[Provided information — start]

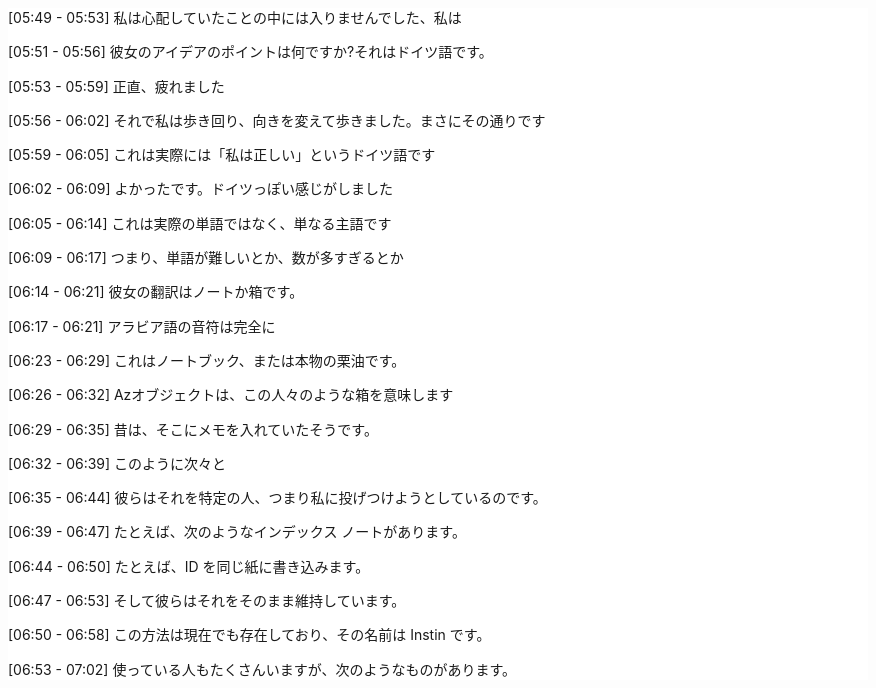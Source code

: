 [05:49 - 05:53]
私は心配していたことの中には入りませんでした、私は

[05:51 - 05:56]
彼女のアイデアのポイントは何ですか?それはドイツ語です。

[05:53 - 05:59]
正直、疲れました

[05:56 - 06:02]
それで私は歩き回り、向きを変えて歩きました。まさにその通りです

[05:59 - 06:05]
これは実際には「私は正しい」というドイツ語です

[06:02 - 06:09]
よかったです。ドイツっぽい感じがしました

[06:05 - 06:14]
これは実際の単語ではなく、単なる主語です

[06:09 - 06:17]
つまり、単語が難しいとか、数が多すぎるとか

[06:14 - 06:21]
彼女の翻訳はノートか箱です。

[06:17 - 06:21]
アラビア語の音符は完全に

[06:23 - 06:29]
これはノートブック、または本物の栗油です。

[06:26 - 06:32]
Azオブジェクトは、この人々のような箱を意味します

[06:29 - 06:35]
昔は、そこにメモを入れていたそうです。

[06:32 - 06:39]
このように次々と

[06:35 - 06:44]
彼らはそれを特定の人、つまり私に投げつけようとしているのです。

[06:39 - 06:47]
たとえば、次のようなインデックス ノートがあります。

[06:44 - 06:50]
たとえば、ID を同じ紙に書き込みます。

[06:47 - 06:53]
そして彼らはそれをそのまま維持しています。

[06:50 - 06:58]
この方法は現在でも存在しており、その名前は Instin です。

[06:53 - 07:02]
使っている人もたくさんいますが、次のようなものがあります。

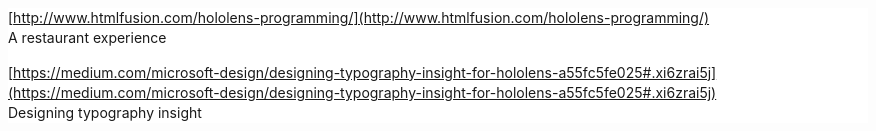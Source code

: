 [http://www.htmlfusion.com/hololens-programming/](http://www.htmlfusion.com/hololens-programming/)  
A restaurant experience

[https://medium.com/microsoft-design/designing-typography-insight-for-hololens-a55fc5fe025#.xi6zrai5j](https://medium.com/microsoft-design/designing-typography-insight-for-hololens-a55fc5fe025#.xi6zrai5j)  
Designing typography insight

[Provided information — finish]

> Exercise aim: Each line of the data that has the string "typography" should be returned.

> Solved problem:
[https://medium.com/microsoft-design/designing-typography-insight-for-hololens-a55fc5fe025#.xi6zrai5j](https://medium.com/microsoft-design/designing-typography-insight-for-hololens-a55fc5fe025#.xi6zrai5j)  
Designing typography insight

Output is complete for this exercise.